***** Source material *****

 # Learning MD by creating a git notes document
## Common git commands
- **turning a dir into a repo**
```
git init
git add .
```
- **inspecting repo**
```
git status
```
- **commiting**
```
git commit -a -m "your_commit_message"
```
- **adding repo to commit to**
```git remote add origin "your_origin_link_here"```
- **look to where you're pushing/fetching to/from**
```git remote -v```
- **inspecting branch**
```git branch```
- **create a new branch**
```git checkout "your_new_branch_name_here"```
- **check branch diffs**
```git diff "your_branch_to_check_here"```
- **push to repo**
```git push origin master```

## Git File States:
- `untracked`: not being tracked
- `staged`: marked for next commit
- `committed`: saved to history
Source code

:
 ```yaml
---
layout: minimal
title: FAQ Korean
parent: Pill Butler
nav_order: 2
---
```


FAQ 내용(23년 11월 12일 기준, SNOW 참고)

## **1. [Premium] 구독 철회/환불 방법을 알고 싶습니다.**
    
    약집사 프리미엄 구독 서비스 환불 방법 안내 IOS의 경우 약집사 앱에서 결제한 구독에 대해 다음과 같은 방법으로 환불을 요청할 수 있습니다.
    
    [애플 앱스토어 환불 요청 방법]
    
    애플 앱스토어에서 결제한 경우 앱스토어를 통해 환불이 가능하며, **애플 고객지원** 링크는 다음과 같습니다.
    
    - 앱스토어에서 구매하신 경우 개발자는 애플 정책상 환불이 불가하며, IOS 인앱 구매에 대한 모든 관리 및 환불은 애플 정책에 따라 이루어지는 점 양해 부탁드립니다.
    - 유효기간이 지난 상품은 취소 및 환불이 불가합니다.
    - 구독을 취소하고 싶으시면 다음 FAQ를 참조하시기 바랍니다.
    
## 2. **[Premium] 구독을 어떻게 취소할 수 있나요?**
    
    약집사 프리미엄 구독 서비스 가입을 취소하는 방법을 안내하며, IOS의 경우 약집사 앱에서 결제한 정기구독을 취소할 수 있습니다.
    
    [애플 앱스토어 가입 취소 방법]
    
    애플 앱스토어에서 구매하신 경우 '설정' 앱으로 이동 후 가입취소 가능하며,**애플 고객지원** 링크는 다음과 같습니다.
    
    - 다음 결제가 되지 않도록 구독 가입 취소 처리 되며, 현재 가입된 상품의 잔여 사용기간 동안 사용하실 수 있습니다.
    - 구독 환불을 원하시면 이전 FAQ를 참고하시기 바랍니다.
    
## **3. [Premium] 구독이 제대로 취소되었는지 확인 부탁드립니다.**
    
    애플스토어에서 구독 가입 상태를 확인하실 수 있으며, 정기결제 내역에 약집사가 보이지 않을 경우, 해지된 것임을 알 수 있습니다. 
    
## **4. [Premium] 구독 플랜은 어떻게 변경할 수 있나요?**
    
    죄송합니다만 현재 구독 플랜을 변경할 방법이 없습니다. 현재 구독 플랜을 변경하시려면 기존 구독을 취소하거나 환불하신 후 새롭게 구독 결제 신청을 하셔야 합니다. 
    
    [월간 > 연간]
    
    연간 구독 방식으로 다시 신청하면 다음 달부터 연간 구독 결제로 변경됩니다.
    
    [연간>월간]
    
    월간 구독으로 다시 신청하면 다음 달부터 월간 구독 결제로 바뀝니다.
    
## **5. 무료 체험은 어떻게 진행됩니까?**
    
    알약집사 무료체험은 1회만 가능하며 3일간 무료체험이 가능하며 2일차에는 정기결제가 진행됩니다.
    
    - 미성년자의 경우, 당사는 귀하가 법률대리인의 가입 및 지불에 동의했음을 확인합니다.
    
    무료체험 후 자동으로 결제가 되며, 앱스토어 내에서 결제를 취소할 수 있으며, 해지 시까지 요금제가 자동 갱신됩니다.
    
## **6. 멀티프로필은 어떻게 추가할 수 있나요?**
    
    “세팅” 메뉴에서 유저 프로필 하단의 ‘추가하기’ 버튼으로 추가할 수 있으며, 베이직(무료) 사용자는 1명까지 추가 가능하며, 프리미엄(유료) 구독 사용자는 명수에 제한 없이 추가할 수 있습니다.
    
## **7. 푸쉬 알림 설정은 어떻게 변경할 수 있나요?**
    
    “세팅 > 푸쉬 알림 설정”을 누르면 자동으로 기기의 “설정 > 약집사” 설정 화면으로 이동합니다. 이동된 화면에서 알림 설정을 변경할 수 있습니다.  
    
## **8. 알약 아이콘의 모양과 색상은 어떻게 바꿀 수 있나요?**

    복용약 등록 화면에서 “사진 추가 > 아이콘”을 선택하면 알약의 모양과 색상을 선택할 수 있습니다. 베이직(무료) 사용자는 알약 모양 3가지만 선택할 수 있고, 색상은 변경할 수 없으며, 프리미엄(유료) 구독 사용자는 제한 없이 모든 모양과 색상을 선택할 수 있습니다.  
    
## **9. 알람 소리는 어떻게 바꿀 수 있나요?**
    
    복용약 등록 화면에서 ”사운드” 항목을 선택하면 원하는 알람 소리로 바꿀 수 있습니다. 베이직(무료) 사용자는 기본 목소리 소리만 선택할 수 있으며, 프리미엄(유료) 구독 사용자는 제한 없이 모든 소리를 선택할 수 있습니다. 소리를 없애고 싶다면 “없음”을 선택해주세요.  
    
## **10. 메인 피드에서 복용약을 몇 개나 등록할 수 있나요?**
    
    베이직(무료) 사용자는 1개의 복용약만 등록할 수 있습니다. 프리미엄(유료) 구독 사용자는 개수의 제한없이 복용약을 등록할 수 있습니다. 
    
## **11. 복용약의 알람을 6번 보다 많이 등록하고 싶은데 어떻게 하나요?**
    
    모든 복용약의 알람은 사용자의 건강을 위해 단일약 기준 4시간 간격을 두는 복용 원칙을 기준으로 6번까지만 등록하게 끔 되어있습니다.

*****

__Directions for this task__
Please make an exact copy of the lines above from the line with "약집사 프리미엄 구독 서비스 가입을" through the line with "## **4. [Premium] 구독 플랜은 어떻게 변경할 수 있나요?**", both ends included.

__Response below__
    약집사 프리미엄 구독 서비스 가입을 취소하는 방법을 안내하며, IOS의 경우 약집사 앱에서 결제한 정기구독을 취소할 수 있습니다.
    
    [애플 앱스토어 가입 취소 방법]
    
    애플 앱스토어에서 구매하신 경우 '설정' 앱으로 이동 후 가입취소 가능하며,**애플 고객지원** 링크는 다음과 같습니다.
    
    - 다음 결제가 되지 않도록 구독 가입 취소 처리 되며, 현재 가입된 상품의 잔여 사용기간 동안 사용하실 수 있습니다.
    - 구독 환불을 원하시면 이전 FAQ를 참고하시기 바랍니다.
    
## **3. [Premium] 구독이 제대로 취소되었는지 확인 부탁드립니다.**
    
    애플스토어에서 구독 가입 상태를 확인하실 수 있으며, 정기결제 내역에 약집사가 보이지 않을 경우, 해지된 것임을 알 수 있습니다. 
    
## **4. [Premium] 구독 플랜은 어떻게 변경할 수 있나요?**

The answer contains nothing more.